- _Task description_
Where the records below show a line containing "1. Clone the repository", start copying; end with the line containing "Ledger Dev Portal](https://xrpl.org/)", and copy it too.

Dataset entries
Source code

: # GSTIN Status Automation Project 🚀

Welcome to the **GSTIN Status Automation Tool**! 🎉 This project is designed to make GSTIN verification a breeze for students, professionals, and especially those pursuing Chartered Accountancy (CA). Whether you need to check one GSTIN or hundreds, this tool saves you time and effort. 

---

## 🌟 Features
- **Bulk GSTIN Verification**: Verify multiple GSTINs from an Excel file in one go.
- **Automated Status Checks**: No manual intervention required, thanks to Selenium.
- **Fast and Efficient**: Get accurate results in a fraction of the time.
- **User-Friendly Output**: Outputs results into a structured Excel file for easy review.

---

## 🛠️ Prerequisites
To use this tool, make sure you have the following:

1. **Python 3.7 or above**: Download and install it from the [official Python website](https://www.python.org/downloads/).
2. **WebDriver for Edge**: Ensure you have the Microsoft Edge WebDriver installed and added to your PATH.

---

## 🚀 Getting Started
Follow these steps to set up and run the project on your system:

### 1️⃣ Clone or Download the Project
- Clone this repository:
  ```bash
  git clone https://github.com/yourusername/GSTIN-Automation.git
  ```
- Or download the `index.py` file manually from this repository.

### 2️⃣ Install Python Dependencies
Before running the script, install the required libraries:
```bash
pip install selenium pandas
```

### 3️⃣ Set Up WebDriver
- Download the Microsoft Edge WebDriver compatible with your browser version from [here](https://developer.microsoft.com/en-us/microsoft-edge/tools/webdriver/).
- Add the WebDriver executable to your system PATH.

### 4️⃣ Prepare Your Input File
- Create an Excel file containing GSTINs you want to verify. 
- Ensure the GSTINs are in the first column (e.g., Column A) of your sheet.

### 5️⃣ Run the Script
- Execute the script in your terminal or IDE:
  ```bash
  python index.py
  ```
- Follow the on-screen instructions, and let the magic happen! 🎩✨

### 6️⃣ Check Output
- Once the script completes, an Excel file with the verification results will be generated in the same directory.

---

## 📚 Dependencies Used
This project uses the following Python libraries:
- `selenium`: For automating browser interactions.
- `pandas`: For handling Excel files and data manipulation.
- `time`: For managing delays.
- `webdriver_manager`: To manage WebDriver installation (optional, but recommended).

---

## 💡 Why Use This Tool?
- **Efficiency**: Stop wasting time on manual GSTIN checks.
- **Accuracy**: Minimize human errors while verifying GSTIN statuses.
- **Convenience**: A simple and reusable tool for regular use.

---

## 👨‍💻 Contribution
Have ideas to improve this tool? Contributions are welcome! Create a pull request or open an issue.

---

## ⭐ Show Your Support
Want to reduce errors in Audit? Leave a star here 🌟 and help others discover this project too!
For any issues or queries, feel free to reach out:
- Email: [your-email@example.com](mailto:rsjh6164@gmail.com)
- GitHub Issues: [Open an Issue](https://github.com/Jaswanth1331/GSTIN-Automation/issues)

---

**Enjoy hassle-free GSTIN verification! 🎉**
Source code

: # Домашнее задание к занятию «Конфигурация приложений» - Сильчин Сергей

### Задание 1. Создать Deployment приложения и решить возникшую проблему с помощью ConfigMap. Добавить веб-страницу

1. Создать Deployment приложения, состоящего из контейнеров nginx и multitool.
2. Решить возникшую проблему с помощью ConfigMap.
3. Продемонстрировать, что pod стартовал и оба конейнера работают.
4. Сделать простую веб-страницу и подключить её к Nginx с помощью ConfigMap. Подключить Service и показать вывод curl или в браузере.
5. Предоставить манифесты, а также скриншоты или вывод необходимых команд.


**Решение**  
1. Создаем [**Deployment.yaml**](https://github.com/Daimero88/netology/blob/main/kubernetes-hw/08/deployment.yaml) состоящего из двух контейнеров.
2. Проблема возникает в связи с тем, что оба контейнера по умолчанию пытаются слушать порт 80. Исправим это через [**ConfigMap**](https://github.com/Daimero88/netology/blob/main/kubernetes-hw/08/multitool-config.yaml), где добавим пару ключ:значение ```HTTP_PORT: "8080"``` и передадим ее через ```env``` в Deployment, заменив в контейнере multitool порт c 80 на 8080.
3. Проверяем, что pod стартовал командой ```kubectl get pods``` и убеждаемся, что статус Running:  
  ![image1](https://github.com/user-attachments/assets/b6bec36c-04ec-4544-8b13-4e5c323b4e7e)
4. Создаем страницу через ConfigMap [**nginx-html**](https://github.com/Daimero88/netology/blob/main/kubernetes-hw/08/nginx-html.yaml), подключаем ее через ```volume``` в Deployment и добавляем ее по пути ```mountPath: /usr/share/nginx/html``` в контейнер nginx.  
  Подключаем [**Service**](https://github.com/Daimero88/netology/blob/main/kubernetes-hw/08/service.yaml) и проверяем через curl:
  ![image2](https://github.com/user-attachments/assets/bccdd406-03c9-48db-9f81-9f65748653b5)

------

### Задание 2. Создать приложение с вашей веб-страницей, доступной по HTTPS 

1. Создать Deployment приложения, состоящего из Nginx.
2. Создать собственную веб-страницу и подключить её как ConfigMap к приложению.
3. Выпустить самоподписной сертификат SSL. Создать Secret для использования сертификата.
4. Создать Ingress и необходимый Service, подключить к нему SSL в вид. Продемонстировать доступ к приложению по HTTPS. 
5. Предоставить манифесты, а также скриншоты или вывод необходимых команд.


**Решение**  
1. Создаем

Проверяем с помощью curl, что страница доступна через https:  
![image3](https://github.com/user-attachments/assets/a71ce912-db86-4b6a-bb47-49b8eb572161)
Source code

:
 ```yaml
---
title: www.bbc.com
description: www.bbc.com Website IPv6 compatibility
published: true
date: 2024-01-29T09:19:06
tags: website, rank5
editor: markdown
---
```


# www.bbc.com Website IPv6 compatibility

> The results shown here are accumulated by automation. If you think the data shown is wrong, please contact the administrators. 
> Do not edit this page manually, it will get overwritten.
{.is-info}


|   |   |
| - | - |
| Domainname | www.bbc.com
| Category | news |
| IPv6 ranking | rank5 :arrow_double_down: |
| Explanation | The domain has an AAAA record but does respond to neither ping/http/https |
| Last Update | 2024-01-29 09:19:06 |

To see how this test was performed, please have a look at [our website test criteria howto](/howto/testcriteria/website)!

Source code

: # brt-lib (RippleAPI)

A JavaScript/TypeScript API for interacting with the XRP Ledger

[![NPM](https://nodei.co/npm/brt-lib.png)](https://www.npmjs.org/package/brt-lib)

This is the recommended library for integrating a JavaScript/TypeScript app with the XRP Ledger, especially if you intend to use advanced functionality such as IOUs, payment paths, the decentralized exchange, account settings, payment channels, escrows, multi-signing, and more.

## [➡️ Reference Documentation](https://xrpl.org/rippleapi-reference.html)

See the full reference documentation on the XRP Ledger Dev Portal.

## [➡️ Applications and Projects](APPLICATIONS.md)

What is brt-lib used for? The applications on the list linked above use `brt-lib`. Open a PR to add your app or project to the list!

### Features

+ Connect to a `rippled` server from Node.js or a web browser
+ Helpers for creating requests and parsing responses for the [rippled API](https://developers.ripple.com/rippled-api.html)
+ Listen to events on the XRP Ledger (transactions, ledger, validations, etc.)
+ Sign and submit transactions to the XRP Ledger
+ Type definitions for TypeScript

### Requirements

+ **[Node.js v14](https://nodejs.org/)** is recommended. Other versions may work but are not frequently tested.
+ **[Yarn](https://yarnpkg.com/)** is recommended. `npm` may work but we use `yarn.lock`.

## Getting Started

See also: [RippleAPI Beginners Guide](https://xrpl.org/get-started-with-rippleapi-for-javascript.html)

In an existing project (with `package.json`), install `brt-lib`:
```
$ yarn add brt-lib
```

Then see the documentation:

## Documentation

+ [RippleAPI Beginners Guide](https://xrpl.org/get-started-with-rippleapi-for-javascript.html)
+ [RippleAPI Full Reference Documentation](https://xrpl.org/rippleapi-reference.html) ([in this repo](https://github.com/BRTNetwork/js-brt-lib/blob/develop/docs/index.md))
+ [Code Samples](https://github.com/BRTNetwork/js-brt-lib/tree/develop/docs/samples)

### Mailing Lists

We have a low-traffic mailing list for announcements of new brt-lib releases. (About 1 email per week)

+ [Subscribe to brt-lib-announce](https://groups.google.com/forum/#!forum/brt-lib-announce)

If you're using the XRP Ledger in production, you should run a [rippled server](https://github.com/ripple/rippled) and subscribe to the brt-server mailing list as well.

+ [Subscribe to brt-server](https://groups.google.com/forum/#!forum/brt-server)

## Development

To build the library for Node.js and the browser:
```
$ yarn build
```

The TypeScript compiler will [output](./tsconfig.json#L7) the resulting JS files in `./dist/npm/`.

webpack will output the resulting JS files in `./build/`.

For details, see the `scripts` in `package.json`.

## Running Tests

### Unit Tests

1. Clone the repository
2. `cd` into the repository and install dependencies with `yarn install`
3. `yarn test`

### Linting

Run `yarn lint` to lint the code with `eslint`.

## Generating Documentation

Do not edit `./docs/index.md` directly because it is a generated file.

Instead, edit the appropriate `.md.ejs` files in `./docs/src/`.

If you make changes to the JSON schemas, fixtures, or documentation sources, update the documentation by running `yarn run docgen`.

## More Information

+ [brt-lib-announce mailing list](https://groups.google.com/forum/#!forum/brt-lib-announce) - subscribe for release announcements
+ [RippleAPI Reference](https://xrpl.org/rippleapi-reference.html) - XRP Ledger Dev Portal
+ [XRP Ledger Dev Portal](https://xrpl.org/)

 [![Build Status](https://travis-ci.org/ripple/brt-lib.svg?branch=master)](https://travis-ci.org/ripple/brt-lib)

- _Reply_
1. Clone the repository
2. `cd` into the repository and install dependencies with `yarn install`
3. `yarn test`

### Linting

Run `yarn lint` to lint the code with `eslint`.

## Generating Documentation

Do not edit `./docs/index.md` directly because it is a generated file.

Instead, edit the appropriate `.md.ejs` files in `./docs/src/`.

If you make changes to the JSON schemas, fixtures, or documentation sources, update the documentation by running `yarn run docgen`.

## More Information

+ [brt-lib-announce mailing list](https://groups.google.com/forum/#!forum/brt-lib-announce) - subscribe for release announcements
+ [RippleAPI Reference](https://xrpl.org/rippleapi-reference.html) - XRP Ledger Dev Portal
+ [XRP Ledger Dev Portal](https://xrpl.org/)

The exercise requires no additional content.